To get started, open the SQLite wizard:
The SQLite wizard allows you to include deleted data. Selecting this option increases the chances of false positive records, and in many cases, the interesting data or potential evidence may be found as deleted.
The list of database tables is available on the left pane. Select the “sms” table with 112 potential records.
Drag the database table to the work area. You have the option to drag several tables and even create relationships between tables (or join in SQLite language). An SQLite query is automatically generated. Alternatively, you can also write your own SQLite query. To see your query results, click on the preview button.
To map the selected data, you need to select one of the existing data models (e.g: call logs, instant messages) or a generic model. For the mmssms.db database, which holds SMS info, you should select the SMS Messages model. Now drag the field types to the correct columns. (See how the screen should look like below before you drag and drop).
Some columns have special formatting options that allow you to convert enum, lookup, XML/plist and timestamp formats to help map the relevant fields and columns, and also make the information readable by selecting the timestamp global format, for example, or customizing your own format.
Now that you completed the mapping process, run the query created in a way that new records are added to the SMS Messages model.
For the the SMS Messages model, there were 207 records as part of the decoding, and after running the manual query there are 319 records available. Therefore, by using the SQLite wizard, I was able to recover a total of 112 new records!
The new records can be treated just like any other decoded record, I can tag, filter, search and include those in my report output. The manual queries can be saved for future use, where you can auto run it as part of the automatic decoding process, and recover huge amount of data that you would otherwise would not be able to access.

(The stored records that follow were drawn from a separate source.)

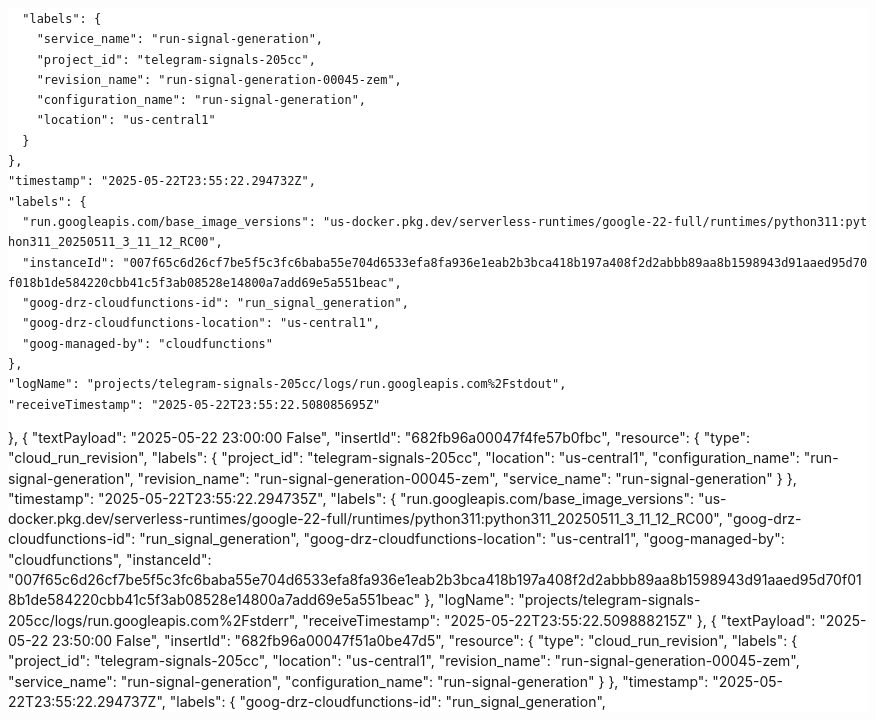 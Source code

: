       "labels": {
        "service_name": "run-signal-generation",
        "project_id": "telegram-signals-205cc",
        "revision_name": "run-signal-generation-00045-zem",
        "configuration_name": "run-signal-generation",
        "location": "us-central1"
      }
    },
    "timestamp": "2025-05-22T23:55:22.294732Z",
    "labels": {
      "run.googleapis.com/base_image_versions": "us-docker.pkg.dev/serverless-runtimes/google-22-full/runtimes/python311:python311_20250511_3_11_12_RC00",
      "instanceId": "007f65c6d26cf7be5f5c3fc6baba55e704d6533efa8fa936e1eab2b3bca418b197a408f2d2abbb89aa8b1598943d91aaed95d70f018b1de584220cbb41c5f3ab08528e14800a7add69e5a551beac",
      "goog-drz-cloudfunctions-id": "run_signal_generation",
      "goog-drz-cloudfunctions-location": "us-central1",
      "goog-managed-by": "cloudfunctions"
    },
    "logName": "projects/telegram-signals-205cc/logs/run.googleapis.com%2Fstdout",
    "receiveTimestamp": "2025-05-22T23:55:22.508085695Z"
  },
  {
    "textPayload": "2025-05-22 23:00:00    False",
    "insertId": "682fb96a00047f4fe57b0fbc",
    "resource": {
      "type": "cloud_run_revision",
      "labels": {
        "project_id": "telegram-signals-205cc",
        "location": "us-central1",
        "configuration_name": "run-signal-generation",
        "revision_name": "run-signal-generation-00045-zem",
        "service_name": "run-signal-generation"
      }
    },
    "timestamp": "2025-05-22T23:55:22.294735Z",
    "labels": {
      "run.googleapis.com/base_image_versions": "us-docker.pkg.dev/serverless-runtimes/google-22-full/runtimes/python311:python311_20250511_3_11_12_RC00",
      "goog-drz-cloudfunctions-id": "run_signal_generation",
      "goog-drz-cloudfunctions-location": "us-central1",
      "goog-managed-by": "cloudfunctions",
      "instanceId": "007f65c6d26cf7be5f5c3fc6baba55e704d6533efa8fa936e1eab2b3bca418b197a408f2d2abbb89aa8b1598943d91aaed95d70f018b1de584220cbb41c5f3ab08528e14800a7add69e5a551beac"
    },
    "logName": "projects/telegram-signals-205cc/logs/run.googleapis.com%2Fstderr",
    "receiveTimestamp": "2025-05-22T23:55:22.509888215Z"
  },
  {
    "textPayload": "2025-05-22 23:50:00    False",
    "insertId": "682fb96a00047f51a0be47d5",
    "resource": {
      "type": "cloud_run_revision",
      "labels": {
        "project_id": "telegram-signals-205cc",
        "location": "us-central1",
        "revision_name": "run-signal-generation-00045-zem",
        "service_name": "run-signal-generation",
        "configuration_name": "run-signal-generation"
      }
    },
    "timestamp": "2025-05-22T23:55:22.294737Z",
    "labels": {
      "goog-drz-cloudfunctions-id": "run_signal_generation",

In addition to the manual SQLite query tool, we developed another tool to enrich your investigation with valuable data from unsupported database sources, using the Fuzzy model plugin. This innovative solution identifies new data sources, handles and parses unknown databases and endless application databases – some of which are supported by Cellebrite and some are not. Information is being automatically analyzed using a heuristic process and a unique set of rules.
This solution scans and analyzes all the databases and all tables within the databases, and automatically maps the records into a known model ( such as email, IM, call logs etc.).
There are two types of fuzzy models:
- Fuzzy objects – View extracted data from any database which has not being decoded by UFED Physical Analyzer’s parsers. This model holds information regarding a certain artefact such as contact, account etc.
- Fuzzy events – View extracted events such as messages, call logs etc.
For each one of these models, you can see the list of results presented in a table and the database view pane, which displays the contents of database files that were found in the extraction.
Once the decoding process is complete, you can run the Fuzzy plugin directly from the main menu (Tools àRun Fuzzy model plugin).
The results are presented under Analyzed data in the project tree. Any record in these two tables can indicate a potentially relevant piece of evidence. To find more details, it is recommended to analyze the source database.
Records with a timestamp are also available in the timeline view, which allows you to track and view events in a chronological order to quickly understand the chain of events.